Description: Can something be ‘too spicy’? Even for a lover of spice (as I am), there can be a limit. And that happens when a dish is dominated by spice; when instead of defining the flavours of the dish, the spices it contains drown out everything else.
We first discovered Spice Market – it stands right behind Select Citywalk Mall (you can walk right through the mall, in the front door and out the back, near the KFC outlet, and a brief walk to the right will bring you to Spice Market). Back then, we’d wanted to eat here, but as it happened, we were in a hurry, and were told by a regretful captain at the door that the restaurant would open for dinner in half an hour’s time. This time, many months later, we suddenly remembered Spice Market again, and decided to go check it out. A quick phone call revealed that it’s now open all day long for à la carte orders, though the (obviously very popular, as we discovered) buffet is open only for a few hours each at lunch and dinner.
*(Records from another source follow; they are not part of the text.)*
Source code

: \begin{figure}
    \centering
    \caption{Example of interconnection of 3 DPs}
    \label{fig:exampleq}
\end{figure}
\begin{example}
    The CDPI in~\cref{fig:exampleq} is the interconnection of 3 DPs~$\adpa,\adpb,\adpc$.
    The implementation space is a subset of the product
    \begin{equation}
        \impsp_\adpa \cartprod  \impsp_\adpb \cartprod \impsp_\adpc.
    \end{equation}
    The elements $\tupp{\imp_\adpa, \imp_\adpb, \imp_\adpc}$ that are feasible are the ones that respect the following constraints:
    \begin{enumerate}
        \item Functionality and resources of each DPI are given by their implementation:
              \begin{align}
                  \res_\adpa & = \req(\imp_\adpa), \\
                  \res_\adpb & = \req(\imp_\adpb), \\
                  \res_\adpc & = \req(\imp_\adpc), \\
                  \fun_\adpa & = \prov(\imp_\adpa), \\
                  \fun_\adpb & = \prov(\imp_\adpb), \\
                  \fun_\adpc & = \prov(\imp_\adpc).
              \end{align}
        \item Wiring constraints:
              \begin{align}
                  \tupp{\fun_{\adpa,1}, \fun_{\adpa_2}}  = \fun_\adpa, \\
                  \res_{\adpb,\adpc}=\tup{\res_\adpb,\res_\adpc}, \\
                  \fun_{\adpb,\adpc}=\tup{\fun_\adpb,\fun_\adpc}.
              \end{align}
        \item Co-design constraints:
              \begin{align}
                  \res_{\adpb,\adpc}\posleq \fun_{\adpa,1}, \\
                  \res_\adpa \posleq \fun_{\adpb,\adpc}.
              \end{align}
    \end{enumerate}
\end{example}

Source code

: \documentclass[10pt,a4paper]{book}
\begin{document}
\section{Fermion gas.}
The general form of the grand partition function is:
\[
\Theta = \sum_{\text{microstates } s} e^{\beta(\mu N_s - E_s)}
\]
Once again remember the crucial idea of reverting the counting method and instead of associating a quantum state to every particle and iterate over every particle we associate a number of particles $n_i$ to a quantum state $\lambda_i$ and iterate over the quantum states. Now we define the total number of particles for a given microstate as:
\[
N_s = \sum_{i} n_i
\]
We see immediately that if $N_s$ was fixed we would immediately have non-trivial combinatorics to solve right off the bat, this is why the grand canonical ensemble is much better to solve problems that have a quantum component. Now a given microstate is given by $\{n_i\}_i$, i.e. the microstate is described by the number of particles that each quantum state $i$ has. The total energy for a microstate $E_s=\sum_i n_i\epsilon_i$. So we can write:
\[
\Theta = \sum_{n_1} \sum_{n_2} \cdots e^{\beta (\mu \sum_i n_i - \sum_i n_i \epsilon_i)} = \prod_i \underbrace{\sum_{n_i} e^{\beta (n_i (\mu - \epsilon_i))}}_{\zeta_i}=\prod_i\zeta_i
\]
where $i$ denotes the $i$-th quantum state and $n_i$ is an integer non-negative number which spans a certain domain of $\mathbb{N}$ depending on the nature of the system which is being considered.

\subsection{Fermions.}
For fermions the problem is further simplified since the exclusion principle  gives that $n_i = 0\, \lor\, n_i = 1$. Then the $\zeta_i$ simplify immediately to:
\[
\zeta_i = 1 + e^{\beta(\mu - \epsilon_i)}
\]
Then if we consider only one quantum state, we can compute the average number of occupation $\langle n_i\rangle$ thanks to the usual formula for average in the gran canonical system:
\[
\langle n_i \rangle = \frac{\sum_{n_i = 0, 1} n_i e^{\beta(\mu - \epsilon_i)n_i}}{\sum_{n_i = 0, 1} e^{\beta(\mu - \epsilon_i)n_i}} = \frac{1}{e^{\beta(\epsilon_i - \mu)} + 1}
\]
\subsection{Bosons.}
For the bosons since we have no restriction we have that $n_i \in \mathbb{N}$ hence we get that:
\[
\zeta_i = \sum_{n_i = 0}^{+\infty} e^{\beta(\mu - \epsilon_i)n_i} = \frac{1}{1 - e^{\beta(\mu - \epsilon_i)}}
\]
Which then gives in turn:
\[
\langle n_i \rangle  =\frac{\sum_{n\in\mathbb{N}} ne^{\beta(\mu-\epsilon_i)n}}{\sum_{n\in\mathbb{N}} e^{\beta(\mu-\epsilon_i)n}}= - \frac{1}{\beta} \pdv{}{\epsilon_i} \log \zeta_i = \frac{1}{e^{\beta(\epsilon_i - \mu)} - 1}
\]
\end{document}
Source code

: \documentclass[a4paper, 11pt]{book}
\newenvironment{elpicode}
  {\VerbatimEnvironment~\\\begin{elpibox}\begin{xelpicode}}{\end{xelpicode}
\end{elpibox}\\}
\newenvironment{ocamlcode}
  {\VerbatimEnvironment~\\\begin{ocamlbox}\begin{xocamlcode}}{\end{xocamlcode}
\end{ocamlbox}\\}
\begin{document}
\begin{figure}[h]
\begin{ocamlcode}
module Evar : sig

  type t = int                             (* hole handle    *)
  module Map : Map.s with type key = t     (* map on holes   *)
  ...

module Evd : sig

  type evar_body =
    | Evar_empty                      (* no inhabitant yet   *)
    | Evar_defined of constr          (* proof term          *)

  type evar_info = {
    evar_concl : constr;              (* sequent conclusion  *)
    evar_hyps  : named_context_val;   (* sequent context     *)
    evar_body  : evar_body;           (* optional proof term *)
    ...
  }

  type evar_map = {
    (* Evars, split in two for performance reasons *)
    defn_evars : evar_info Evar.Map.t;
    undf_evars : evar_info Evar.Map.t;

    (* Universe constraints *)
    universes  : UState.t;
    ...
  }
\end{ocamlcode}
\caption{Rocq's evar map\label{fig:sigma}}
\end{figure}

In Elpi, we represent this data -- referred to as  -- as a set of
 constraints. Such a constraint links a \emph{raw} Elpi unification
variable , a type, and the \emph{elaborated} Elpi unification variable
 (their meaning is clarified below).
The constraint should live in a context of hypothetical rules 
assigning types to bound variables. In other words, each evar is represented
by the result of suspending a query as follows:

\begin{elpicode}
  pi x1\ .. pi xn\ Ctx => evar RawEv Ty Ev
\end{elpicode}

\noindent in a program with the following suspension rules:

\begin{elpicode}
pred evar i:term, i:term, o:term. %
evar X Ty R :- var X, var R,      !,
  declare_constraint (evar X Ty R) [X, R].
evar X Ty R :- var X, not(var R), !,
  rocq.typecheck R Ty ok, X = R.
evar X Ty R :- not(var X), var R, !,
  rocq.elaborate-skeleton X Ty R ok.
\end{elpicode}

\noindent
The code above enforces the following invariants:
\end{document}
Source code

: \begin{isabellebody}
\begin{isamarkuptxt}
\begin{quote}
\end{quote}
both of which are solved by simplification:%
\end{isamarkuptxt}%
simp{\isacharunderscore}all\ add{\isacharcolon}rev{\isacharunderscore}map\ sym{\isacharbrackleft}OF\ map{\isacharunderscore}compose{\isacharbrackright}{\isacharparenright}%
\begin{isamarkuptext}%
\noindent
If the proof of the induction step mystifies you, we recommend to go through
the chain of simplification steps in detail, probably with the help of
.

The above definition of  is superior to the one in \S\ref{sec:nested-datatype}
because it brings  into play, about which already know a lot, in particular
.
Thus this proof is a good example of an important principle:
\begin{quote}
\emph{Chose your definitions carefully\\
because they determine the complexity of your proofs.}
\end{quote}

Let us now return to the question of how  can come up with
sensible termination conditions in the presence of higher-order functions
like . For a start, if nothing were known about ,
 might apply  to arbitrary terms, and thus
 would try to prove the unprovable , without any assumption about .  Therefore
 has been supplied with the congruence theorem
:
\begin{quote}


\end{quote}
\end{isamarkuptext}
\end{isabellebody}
The interiors are pretty much what you’d expect of most mid-range and upscale restaurants in Delhi: off-white, textured walls; large glass windows looking onto the street outside; a show kitchen; and a row of glass shelves dotted with showy glass jars of spices and so on. We had reserved a table for two, and were duly guided to the table – which shared a long upholstered bench on either side, with the tables next to it. All very well, but not too convenient, as we realised when people occupied the table next to ours. Every time someone wanted to sit down or get up at the next table (and they were doing that a lot, having opted for the buffet), the bench would be pushed back or forward, and I’d have my elbow jiggled.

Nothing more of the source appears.